23

I have a question similar to this one.

Because I have limited resources and I work with a deep model (VGG-16) - used to train a triplet network - I want to accumulate gradients for 128 batches of size one training example, and then propagate the error and update the weights.

It's not clear to me how do I do this. I work with tensorflow but any implementation/pseudocode is welcome.

Pop
  • 12,135
  • 5
  • 55
  • 68
Hello Lili
  • 1,527
  • 1
  • 25
  • 50

2 Answers2

29

Let's walk through the code proposed in one of the answers you linked to:

## Optimizer definition - nothing different from any classical example
opt = tf.train.AdamOptimizer()

## Retrieve all trainable variables you defined in your graph
tvs = tf.trainable_variables()
## Creation of a list of variables with the same shape as the trainable ones
# initialized with 0s
accum_vars = [tf.Variable(tf.zeros_like(tv.initialized_value()), trainable=False) for tv in tvs]
zero_ops = [tv.assign(tf.zeros_like(tv)) for tv in accum_vars]

## Calls the compute_gradients function of the optimizer to obtain... the list of gradients
gvs = opt.compute_gradients(rmse, tvs)

## Adds to each element from the list you initialized earlier with zeros its gradient (works because accum_vars and gvs are in the same order)
accum_ops = [accum_vars[i].assign_add(gv[0]) for i, gv in enumerate(gvs)]

## Define the training step (part with variable value update)
train_step = opt.apply_gradients([(accum_vars[i], gv[1]) for i, gv in enumerate(gvs)])

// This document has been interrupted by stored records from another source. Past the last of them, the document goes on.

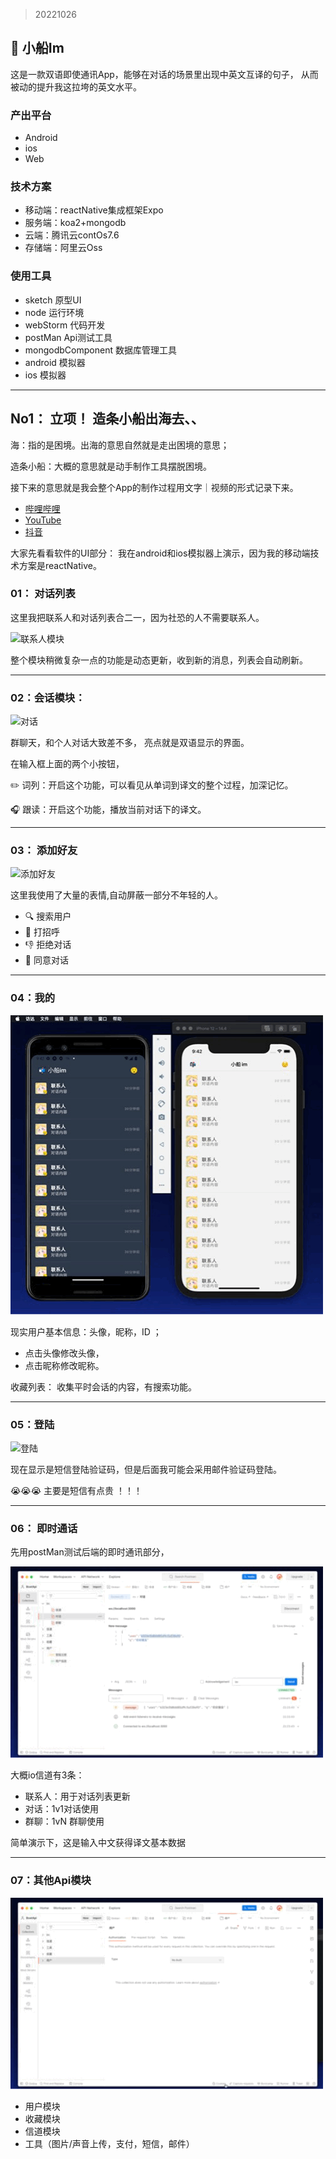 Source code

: > 20221026
## 🚣 小船Im 
这是一款双语即使通讯App，能够在对话的场景里出现中英文互译的句子，
从而被动的提升我这拉垮的英文水平。

###  产出平台
* Android 
* ios
* Web

### 技术方案
* 移动端：reactNative集成框架Expo
* 服务端：koa2+mongodb
* 云端：腾讯云contOs7.6
* 存储端：阿里云Oss

### 使用工具
* sketch 原型UI
* node 运行环境
* webStorm 代码开发
* postMan Api测试工具
* mongodbComponent 数据库管理工具
* android 模拟器
* ios 模拟器

***
    
## No1： 立项！ 造条小船出海去、、

海：指的是困境。出海的意思自然就是走出困境的意思； 

造条小船：大概的意思就是动手制作工具摆脱困境。

接下来的意思就是我会整个App的制作过程用文字｜视频的形式记录下来。

* [哔哩哔哩](https://space.bilibili.com/133278591) 
* [YouTube](https://www.youtube.com/channel/UC7SjqRUqE-2r3XJ3274DiYQ)
* [抖音](https://www.douyin.com/user/MS4wLjABAAAAzLXcL2vZ0JGJsFCzFbcgiQVBLFJQ_XM-AEBfEwvjdhc)

大家先看看软件的UI部分：
我在android和ios模拟器上演示，因为我的移动端技术方案是reactNative。



### 01： 对话列表
这里我把联系人和对话列表合二一，因为社恐的人不需要联系人。

![联系人模块](https://raw.githubusercontent.com/Hezhong123/boatApp/main/mdImg/add.gif)

整个模块稍微复杂一点的功能是动态更新，收到新的消息，列表会自动刷新。
***

### 02：会话模块：
![对话](https://github.com/Hezhong123/boatApp/blob/main/mdImg/im.gif?raw=true)

群聊天，和个人对话大致差不多，
亮点就是双语显示的界面。

在输入框上面的两个小按钮，

✏️  词列：开启这个功能，可以看见从单词到译文的整个过程，加深记忆。

🎧 跟读：开启这个功能，播放当前对话下的译文。
***

### 03： 添加好友

![添加好友](https://github.com/Hezhong123/boatApp/blob/main/mdImg/add.gif?raw=true)

这里我使用了大量的表情,自动屏蔽一部分不年轻的人。

* 🔍 搜索用户
* 👋 打招呼
* 👎 拒绝对话
* 🤝 同意对话


*** 

### 04：我的

![我的](https://github.com/Hezhong123/boatApp/blob/main/mdImg/me.gif?raw=true)

现实用户基本信息：头像，昵称，ID ；
* 点击头像修改头像，
* 点击昵称修改昵称。

收藏列表： 收集平时会话的内容，有搜索功能。

***

### 05：登陆
![登陆](https://github.com/Hezhong123/boatApp/blob/main/mdImg/login.gif?raw=true)

现在显示是短信登陆验证码，但是后面我可能会采用邮件验证码登陆。

😭😭😭 主要是短信有点贵 ！！！
*** 

### 06： 即时通话
先用postMan测试后端的即时通讯部分，

![imApi](https://github.com/Hezhong123/boatApp/blob/main/mdImg/imApi.gif?raw=true)

大概io信道有3条：

* 联系人：用于对话列表更新
* 对话：1v1对话使用
* 群聊：1vN 群聊使用

简单演示下，这是输入中文获得译文基本数据
***

### 07：其他Api模块
![api接口](https://github.com/Hezhong123/boatApp/blob/main/mdImg/api.gif?raw=true)

* 用户模块
* 收藏模块
* 信道模块
* 工具（图片/声音上传，支付，短信，邮件）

This first part basically adds new variables and ops to your graph which will allow you to

  1. Accumulate the gradient with ops accum_ops in (the list of) variable accum_vars
  2. Update the model weights with ops train_step

Then, to use it when training, you have to follow these steps (still from the answer you linked):

## The while loop for training
while ...:
    # Run the zero_ops to initialize it
    sess.run(zero_ops)
    # Accumulate the gradients 'n_minibatches' times in accum_vars using accum_ops
    for i in xrange(n_minibatches):
        sess.run(accum_ops, feed_dict=dict(X: Xs[i], y: ys[i]))
    # Run the train_step ops to update the weights based on your accumulated gradients
    sess.run(train_step)
Kraigolas
  • 5,121
  • 3
  • 12
  • 37
Pop
  • 12,135
  • 5
  • 55
  • 68
  • 3
    so you left `sess.run(train_step)` outside of the loop. So that means that weight update will occur after calculating the gradients of the last batch, is that correct? If we put it inside the loop, it will happen after each epoch right? – ARAT May 20 '19 at 15:38
8

Tensorflow 2.0 Compatible Answer: In line with the Pop's Answer mentioned above and the explanation provided in Tensorflow Website, mentioned below is the code for Accumulating Gradients in Tensorflow Version 2.0:

def train(epochs):
  for epoch in range(epochs):
    for (batch, (images, labels)) in enumerate(dataset):
       with tf.GradientTape() as tape:
        logits = mnist_model(images, training=True)
        tvs = mnist_model.trainable_variables
        accum_vars = [tf.Variable(tf.zeros_like(tv.initialized_value()), trainable=False) for tv in tvs]
        zero_ops = [tv.assign(tf.zeros_like(tv)) for tv in accum_vars]
        loss_value = loss_object(labels, logits)

       loss_history.append(loss_value.numpy().mean())
       grads = tape.gradient(loss_value, tvs)
       #print(grads[0].shape)
       #print(accum_vars[0].shape)
       accum_ops = [accum_vars[i].assign_add(grad) for i, grad in enumerate(grads)]



    optimizer.apply_gradients(zip(grads, mnist_model.trainable_variables))
    print ('Epoch {} finished'.format(epoch))

# call the above function    
train(epochs = 3)

Complete code can be found in this Github Gist.